======== The data

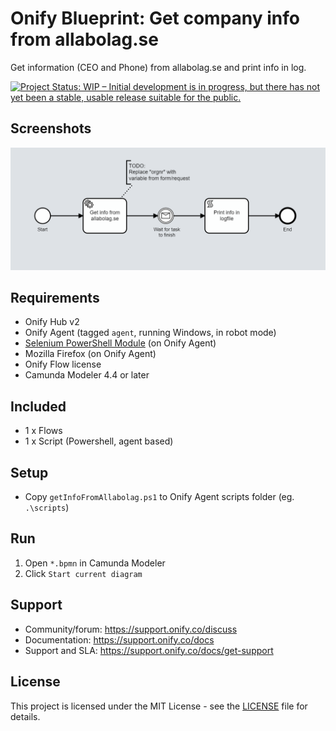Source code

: # Onify Blueprint: Get company info from allabolag.se

Get information (CEO and Phone) from allabolag.se and print info in log.

[![Project Status: WIP – Initial development is in progress, but there has not yet been a stable, usable release suitable for the public.](https://www.repostatus.org/badges/latest/wip.svg)](https://www.repostatus.org/#wip)

## Screenshots

![alt text](flow.png "Flow")

## Requirements

* Onify Hub v2
* Onify Agent (tagged `agent`, running Windows, in robot mode)
* [Selenium PowerShell Module](https://github.com/adamdriscoll/selenium-powershell) (on Onify Agent)
* Mozilla Firefox (on Onify Agent)
* Onify Flow license
* Camunda Modeler 4.4 or later 

## Included

* 1 x Flows
* 1 x Script (Powershell, agent based)

## Setup

* Copy `getInfoFromAllabolag.ps1` to Onify Agent scripts folder (eg. `.\scripts`)  

## Run 

1. Open `*.bpmn` in Camunda Modeler
2. Click `Start current diagram`

## Support

* Community/forum: https://support.onify.co/discuss
* Documentation: https://support.onify.co/docs
* Support and SLA: https://support.onify.co/docs/get-support

## License

This project is licensed under the MIT License - see the [LICENSE](LICENSE) file for details.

================

• **Problem details**
Copy every entry word for word, but omit the pictures.

• **Response area**
Source code

: # Onify Blueprint: Get company info from allabolag.se

Get information (CEO and Phone) from allabolag.se and print info in log.

[![Project Status: WIP – Initial development is in progress, but there has not yet been a stable, usable release suitable for the public.](https://www.repostatus.org/badges/latest/wip.svg)](https://www.repostatus.org/#wip)

## Screenshots

![alt text](flow.png "Flow")

## Requirements

* Onify Hub v2
* Onify Agent (tagged `agent`, running Windows, in robot mode)
* [Selenium PowerShell Module](https://github.com/adamdriscoll/selenium-powershell) (on Onify Agent)
* Mozilla Firefox (on Onify Agent)
* Onify Flow license
* Camunda Modeler 4.4 or later 

## Included

* 1 x Flows
* 1 x Script (Powershell, agent based)

## Setup

* Copy `getInfoFromAllabolag.ps1` to Onify Agent scripts folder (eg. `.\scripts`)  

## Run 

1. Open `*.bpmn` in Camunda Modeler
2. Click `Start current diagram`

## Support

* Community/forum: https://support.onify.co/discuss
* Documentation: https://support.onify.co/docs
* Support and SLA: https://support.onify.co/docs/get-support

## License

This project is licensed under the MIT License - see the [LICENSE](LICENSE) file for details.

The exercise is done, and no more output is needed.